Will the king of the market cap hill be decapitated? Apple Inc. is the most richly valued public company on Earth ($2.77 trillion). But its quarterly earnings report out Thursday at market close showed a revenue downturn and leaves it vulnerable to replacement by a surging Microsoft Corp. ($2.58 trillion).
After a general market advance fueled by the Federal Reserve’s indication it might be done with tightening, both stocks were higher Thursday, although Apple fell in after-hours trading upon the release of its report. But the Apple-Microsoft cap gap has narrowed to just $185 billion.

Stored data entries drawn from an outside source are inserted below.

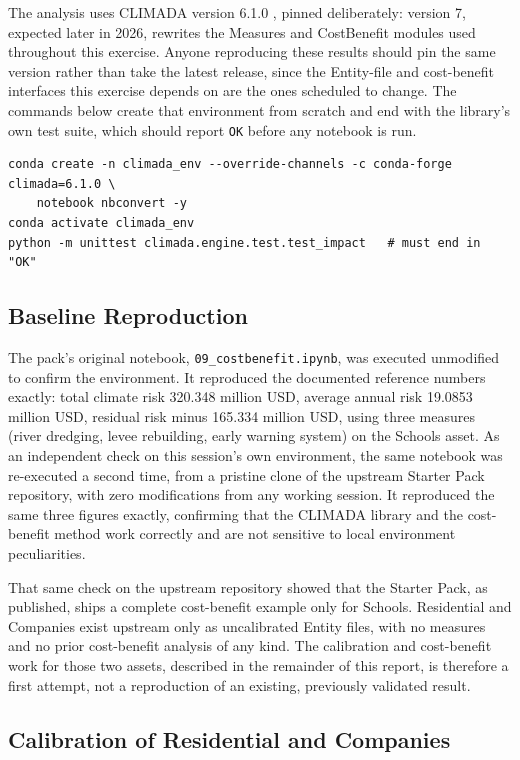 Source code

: \documentclass[11pt]{article}
\begin{document}
The analysis uses CLIMADA version 6.1.0 \citep{climada2026}, pinned deliberately: version 7,
expected later in 2026, rewrites the Measures and CostBenefit modules used throughout this
exercise. Anyone reproducing these results should pin the same version rather than take the
latest release, since the Entity-file and cost-benefit interfaces this exercise depends on
are the ones scheduled to change. The commands below create that environment from scratch
and end with the library's own test suite, which should report \texttt{OK} before any
notebook is run.

\begin{verbatim}
conda create -n climada_env --override-channels -c conda-forge climada=6.1.0 \
    notebook nbconvert -y
conda activate climada_env
python -m unittest climada.engine.test.test_impact   # must end in "OK"
\end{verbatim}

\subsection{Baseline Reproduction}
\label{sec:baseline}

The pack's original notebook, \texttt{09\_costbenefit.ipynb}, was executed unmodified to
confirm the environment. It reproduced the documented reference numbers exactly: total
climate risk 320.348 million USD, average annual risk 19.0853 million USD, residual risk
minus 165.334 million USD, using three measures (river dredging, levee rebuilding, early
warning system) on the Schools asset. As an independent check on this session's own
environment, the same notebook was re-executed a second time, from a pristine clone of the
upstream Starter Pack repository, with zero modifications from any working session. It
reproduced the same three figures exactly, confirming that the CLIMADA library and the
cost-benefit method work correctly and are not sensitive to local environment
peculiarities.

That same check on the upstream repository showed that the Starter Pack, as published,
ships a complete cost-benefit example only for Schools. Residential and Companies exist
upstream only as uncalibrated Entity files, with no measures and no prior cost-benefit
analysis of any kind. The calibration and cost-benefit work for those two assets, described
in the remainder of this report, is therefore a first attempt, not a reproduction of an
existing, previously validated result.

\subsection{Calibration of Residential and Companies}
\label{sec:calibration}
\end{document}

Both companies, founded in the 1970s, have enjoyed massive advances as the leaders of the Magnificent Seven, the cohort of Big Tech names that have dominated the market in recent years. Apple passed the $1 trillion mark in 2018, and Microsoft briefly overtook it in November 2021.
Microsoft currently boasts a momentum that Apple lacks: Bill Gates’ creation now has a large focus on two hot areas, cloud computing and artificial intelligence. Steve Jobs’s brainchild is largely hardware-oriented, with much of that concentrated in the iPhone.

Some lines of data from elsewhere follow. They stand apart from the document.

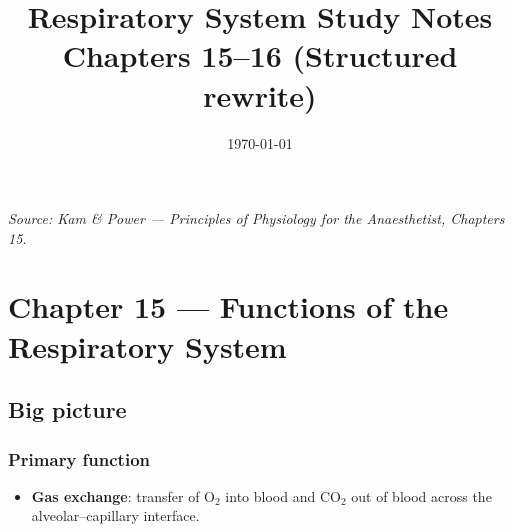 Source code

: \documentclass[11pt,a4paper]{article}
\title{Respiratory System Study Notes\\Chapters 15--16 (Structured rewrite)}
\author{}
\date{\today}
\begin{document}
\maketitle

\noindent\textit{Source: Kam \& Power --- Principles of Physiology for the Anaesthetist, Chapters 15.}

\tableofcontents
\newpage

\section{Chapter 15 --- Functions of the Respiratory System}

\subsection{Big picture}

\subsubsection{Primary function}
\begin{itemize}[leftmargin=*,nosep]
  \item \textbf{Gas exchange}: transfer of O$_2$ into blood and CO$_2$ out of blood across the alveolar--capillary interface.
\end{itemize}
\end{document}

Microsoft is the best of the two in revenue growth, the most prized characteristic in tech stocks. In its September-ending quarter, the company expanded revenue by 7% year-over-year (earnings increased 9%). At Apple, by contrast, revenue was down 1%, its fourth consecutive quarter of shrinkage, with earnings ahead 13%.

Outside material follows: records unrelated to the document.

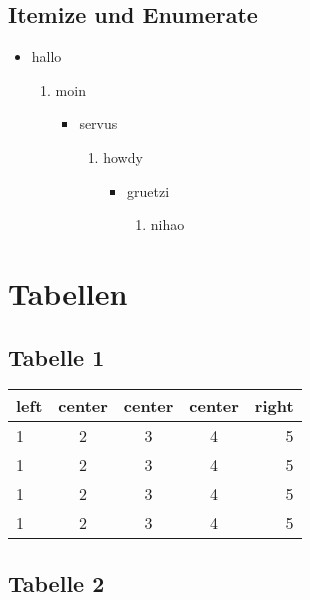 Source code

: \documentclass{article}
\begin{document}
\subsection{Itemize und Enumerate}

\begin{itemize}
    \item hallo
    \begin{enumerate}
        \item moin
        \begin{itemize}
            \item servus
            \begin{enumerate}
                \item howdy
                \begin{itemize}
                    \item gruetzi
                    \begin{enumerate}
                        \item nihao
                    \end{enumerate}
                \end{itemize}
            \end{enumerate}
        \end{itemize}
    \end{enumerate}
\end{itemize}

\clearpage

\section{Tabellen}

\subsection{Tabelle 1}

\begin{tabular}{l c c c r }
    left & center & center & center & right \\
    \hline
    1 & 2 & 3 & 4 & 5 \\
    1 & 2 & 3 & 4 & 5 \\
    1 & 2 & 3 & 4 & 5 \\
    1 & 2 & 3 & 4 & 5 \\
\end{tabular}

\subsection{Tabelle 2}
\end{document}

“Microsoft has more of what the market wants right now, and given where we stand on the pair’s growth prospects, we wouldn’t be surprised to see it overtake Apple,” David Klink, a senior equities analyst at Huntington Private Bank, told Bloomberg.
Over the past 12 months, Microsoft’s stock rose at almost double the pace of Apple, 56% versus 28%. Since the entire market slipped in mid-2023, the two companies’ trajectories have also been much different: Apple is still down 10% from its all-time high in July, while Microsoft has recovered to just a few dollars short of its zenith.
Apple has encountered major problems with China, where most iPhones are made. The demand for the devices in China is in question, as the Beijing regime is considering a ban on Apple products for government use and is investigating the firm’s largest manufacturer in the country, FoxConn, over land use and tax payments, according to media reports.
On the earnings call, Apple CEO Tim Cook emphasized higher sales of iPhones, helped by the new 15 model. The phone segment is half of the company’s revenues. “Customers are loving iPhone 15,” he said. An analyst on the call noted that the iPhone 14’s year-before sales were artificially depressed because of supply disruptions from China’s lockdown then. Meanwhile, sales of Mac computers (10% of revenue) and iPads (7%) were off.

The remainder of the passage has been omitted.